A CASA VAZIA

Colunistas Geral

Ali só tinha silêncio, pouco mudava o cenário quando a televisão estava ligada. A casa era linda tudo muito organizado. O piso refletia a imagem de seus donos. Não havia sinal de poeira. Tudo parecia em perfeita ordem, mas no fundo escondia um caos.
Rodolfo e Simone eram casados há mais de vinte e cinco anos, uma rotina calculada de acordar, o café da manhã e cada um para seu ponto de trabalho, duas filhas adultas e mais duas netas pequenas. No curso do dia, eles pouco se viam. Então, eram nos jantares que colocavam o papo em dia.
Mas uma mania do casal era que até as visitas mais próximas e as filhas reparavam o excesso de limpeza. Quando alguém estranho chegava, eles gentilmente pediam: — Tire os sapatos, que passamos pano no chão há pouco!
E aquilo causava constrangimento e se tornava avesso à receptividade. Nisso contrataram Luíza para três vezes por semana intensificar a limpeza. Mas a guria estranhava tanto zelo com isso.
A vida daquele casal era diferente da vida de Luiza, era caprichosa, mas o tempo escasso tinha duas filhas e o marido, sua casa nem sempre em tanta ordem. Mas ali tinha cheiro de feijão novo, a mamadeira da menor, o pão no forno que fazia uma vez por semana. O café fresquinho passado que seu marido fazia e deixava uma xícara pronta para ela, com pão e margarina.
Era uma casa com movimento e vida, nada tão organizada. Tinha barulho, roupas por passar, os brinquedos espalhados na sala das gurias. As camas, às vezes, sem tempo de arrumar.
Só que, diferente dos seus patrões, pareciam muito felizes, os olhos daquela família não mentiam, refletiam o ar de união e cumplicidade, na simplicidade que era seu lar. E por isso a indignação dela, o casal tinha tudo, mas as manias estavam trazendo só escuridão para aquela casa que era cheia de tudo e parecia vazia. A paz não era descanso, era forçada, sem brinquedos, barulhos, no fundo sem vida.
Um dia resolveu se insurgir contra os patrões:

– Olha, faz pouco tempo que trabalho aqui e entendo o zelo que tem, mas esta casa está vazia!
Aquilo chocou Rodolfo e Simone pela sinceridade que viram na fala de Luíza.
— Vocês têm que se abrir a outras pessoas.

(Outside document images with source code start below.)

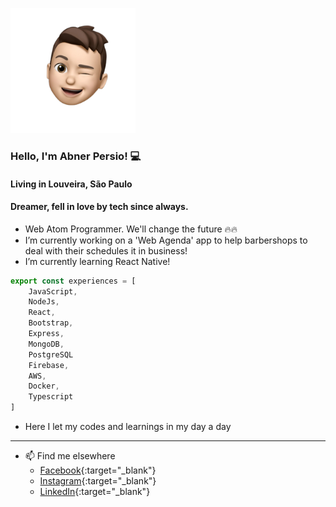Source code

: ![emoji abner](./abner-memoji.png)
### Hello, I'm Abner Persio! 💻


#### Living in Louveira, São Paulo
#### Dreamer, fell in love by tech since always.

- Web Atom Programmer. We'll change the future 🔥🔥
- I’m currently working on a 'Web Agenda' app to help barbershops to deal with their schedules it in business!
- I’m currently learning React Native!

```js
export const experiences = [ 
	JavaScript, 
	NodeJs, 
	React, 
	Bootstrap, 
	Express, 
	MongoDB,
	PostgreSQL
	Firebase,
	AWS,
	Docker,
	Typescript
]
```

- Here I let my codes and learnings in my day a day

---------------------------------------------

- 📫 Find me elsewhere 
	- [Facebook](https://facebook.com/abnerpersio){:target="_blank"}
	- [Instagram](https://instagram.com/abnerpersio){:target="_blank"}
	- [LinkedIn](https://linkedin.com/in/abnerpersio/){:target="_blank"}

Parece tudo organizado, mas o ambiente é triste. Sem direito a bagunça, outras pessoas rindo até discutindo, como uma casa real é de verdade!
Bom, virou as costas, foi para sua casa de três cômodos, o marido a questionou sobre seu olhar triste, chegou às filhas da escola e deu o jantar. Desconversou. E só disse:

– Acho que vou procurar outro emprego.
Depois de quinze dias, uma ligação inesperada era Simone chamando Luíza para conversar. E ela foi louca de medo.
Simone disse: — Aquele dia não esperava tanta sinceridade. Obrigada, Luíza, eu e o Rodolfo não vimos nosso excesso de manias. E isso estava realmente nos afastando da família e dos amigos. Só preciso de ti, a nossa neta menor, Roberta, pintou tudo a parede do nosso quarto.
Aquilo virou de choro de emoção a riso das duas diante da obra de arte da pequena. Ali nasceu, além de uma confiança genuína, uma amizade sincera para a vida toda daqueles patrões e sua empregada, que agora ficou sendo parte daquela família. Por fim, agora, uma casa que antes era vazia, agora cheia de sentimentos e presença além dos seus donos que ali habitavam!